Saint Bernadette Soubirous, 1844-1879

Feast Day April 16

  
Saints Stories for All Ages

It’s hard to tell the truth sometimes. But it’s especially hard when no one else sees things quite the way you do.

Maybe Saint Bernadette’s story will help you out. She was just a young girl who saw something amazing and told the truth about it. Hardly anyone believed her at first, and people even made life difficult for her and her family because of what she said she saw. But Bernadette never backed down, and the truth she told has helped millions of people, even people who live today.

Bernadette’s life wasn’t easy to begin with. She and her family lived in terrible poverty in a village in France called Lourdes. By the time she was 14, Bernadette had been sick so often that she hadn’t grown properly. She was the size of a much younger girl. She, her parents, and her younger brothers and sisters all lived in a tiny room at the back of someone else’s house, a building that had actually been a prison many years before.

They slept on three beds: one for the parents, one for the boys, and one for the girls. Every night they battled mice and rats. Every morning, they woke up, put their feet on cold stone floors, and dressed in clothes that had been mended more times than anyone could count. Each day they hoped the work they could find would bring them enough bread to live on that day.

Bernadette’s life was terribly difficult, but she wasn’t a miserable girl. She had a deep, simple faith in God. She didn’t mind any of the work she had to do, whether it was helping her mother cook or taking care of her younger brothers and sisters. There was, though, one thing that bothered her. She hadn’t been able to attend school very often, and she didn’t know how to read. Because of that, she had never learned enough about her faith to be able to receive her first Communion. Bernadette wanted to receive Jesus in the Eucharist, but her days, which were full of hard work, left little time for learning.

Like other girls, Bernadette had many friends. She spent time with them in the countryside, playing and gathering wood for their families’ fireplaces and stoves. One cold February day, Bernadette was out with her sister and a friend, doing just that. They wandered along the river until they came to a spot where a large, shallow cave called a grotto had formed in the hilly bank. Bernadette’s sister and friend decided to take off their shoes and cross the stream.

Because she was so sickly, Bernadette knew her mother would be angry if she plunged her thin legs into the icy water, so she stayed behind. But after a few minutes, she grew tired of waiting for her companions to return. She took off her stockings and crossed the stream herself.
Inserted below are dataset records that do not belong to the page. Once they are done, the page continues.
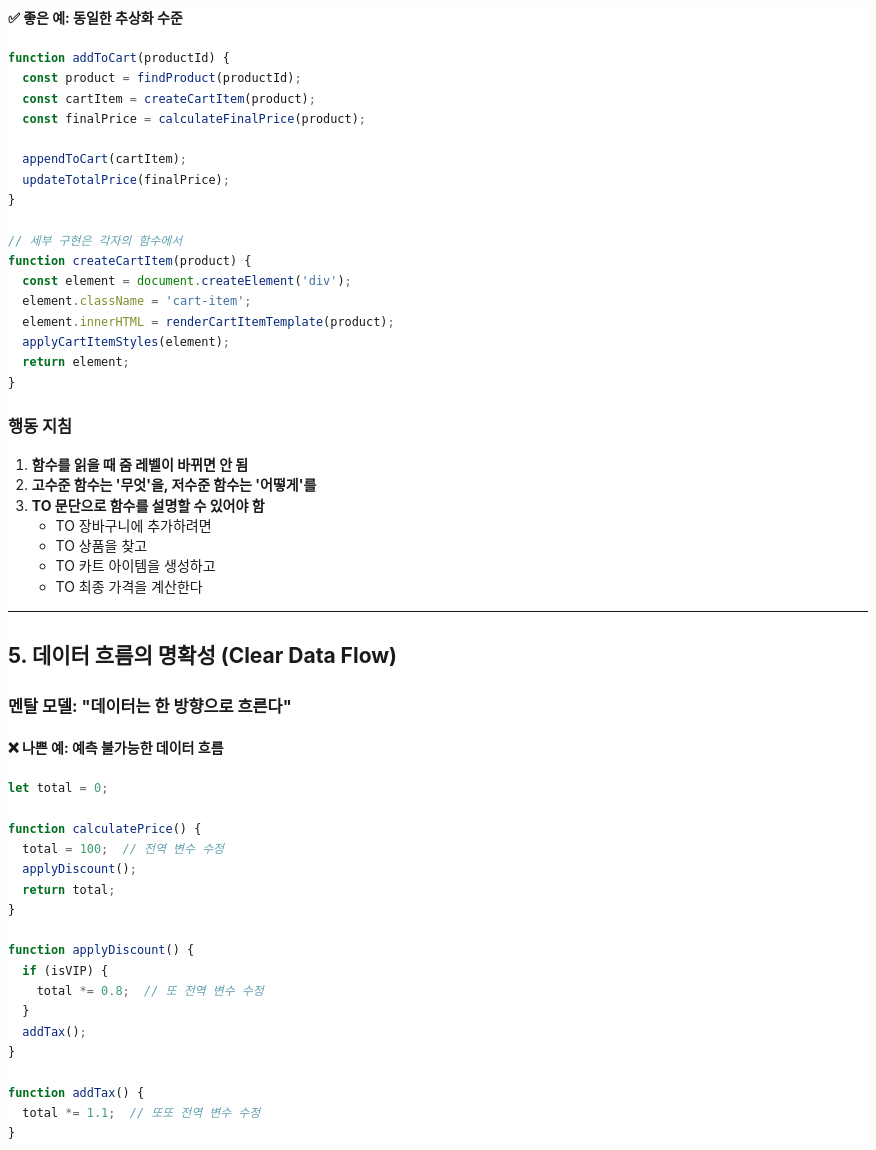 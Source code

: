 #### ✅ 좋은 예: 동일한 추상화 수준
```javascript
function addToCart(productId) {
  const product = findProduct(productId);
  const cartItem = createCartItem(product);
  const finalPrice = calculateFinalPrice(product);
  
  appendToCart(cartItem);
  updateTotalPrice(finalPrice);
}

// 세부 구현은 각자의 함수에서
function createCartItem(product) {
  const element = document.createElement('div');
  element.className = 'cart-item';
  element.innerHTML = renderCartItemTemplate(product);
  applyCartItemStyles(element);
  return element;
}
```

### 행동 지침
1. **함수를 읽을 때 줌 레벨이 바뀌면 안 됨**
2. **고수준 함수는 '무엇'을, 저수준 함수는 '어떻게'를**
3. **TO 문단으로 함수를 설명할 수 있어야 함**
   - TO 장바구니에 추가하려면
   - TO 상품을 찾고
   - TO 카트 아이템을 생성하고
   - TO 최종 가격을 계산한다

---

## 5. 데이터 흐름의 명확성 (Clear Data Flow)

### 멘탈 모델: "데이터는 한 방향으로 흐른다"

#### ❌ 나쁜 예: 예측 불가능한 데이터 흐름
```javascript
let total = 0;

function calculatePrice() {
  total = 100;  // 전역 변수 수정
  applyDiscount();
  return total;
}

function applyDiscount() {
  if (isVIP) {
    total *= 0.8;  // 또 전역 변수 수정
  }
  addTax();
}

function addTax() {
  total *= 1.1;  // 또또 전역 변수 수정
}
```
What happened then was very strange. The bushes that grew out of the grotto walls started blowing around as if they were being blown by a strong wind. Bernadette looked up. High above her in the grotto stood a girl. The girl was wearing a long white dress with a blue sash and a white veil. Yellow roses were at her feet, and she held a rosary. She nodded at Bernadette and then stretched out her arms.

Bernadette was afraid, of course, but it wasn’t the kind of fear that made her want to run away. She stayed where she was and knelt down. She reached into the pocket of her worn-out dress, found her own rosary, and started to pray with the girl. When she finished, the girl disappeared.

Bernadette didn’t know who or what she had seen. All she knew was that being there had made her feel happy and peaceful. On their way back to Lourdes, she told her sister and friend what had happened, and soon the whole village knew.

Over the next few weeks, Bernadette returned to the grotto and saw the beautiful girl several times. Each time she went, more people went with her. Although only Bernadette could see the girl in white, when the other villagers prayed with her in the grotto, they felt peaceful and happy too. Those who were sick even felt that God had healed them while they prayed.

During those moments in the grotto, the girl spoke to Bernadette only a few times. She told her that a pure, clear spring flowed under the rocks. She told her that people needed to be sorry for their sins. And near the end, the girl said one more thing: “I am the Immaculate Conception.”

Bernadette had no idea what this meant. She repeated it to herself over and over on her way back to the village so she wouldn’t forget the strange, long words. When she told her parish priest what the girl had said, he was quite surprised.

The priest knew that what the mysterious girl had said meant that she was Mary, Jesus’ mother. The mysterious girl of the grotto had told Bernadette who she was. But it was not very common for people—especially poor little girls who couldn’t read—to think of Mary as the “immaculate conception,” a phrase that reminds us of how God saved Mary from sin even before she was born.

When Bernadette told people what the girl had said, it convinced many people that she hadn’t made her story up and that what she’d seen really had come from God. Not everyone believed her, though. Bernadette had to tell her story over and over again, sometimes to village and church leaders who weren’t very kind to her and her family.

Today, millions of people go to Lourdes every year, to the grotto where Bernadette saw Mary. They go to pray. They go to wash their sick bodies in the spring Mary told Bernadette about. They go to open their hearts to God, as Mary and Bernadette had.

And just think—all of this happened because a young girl named Bernadette told the truth!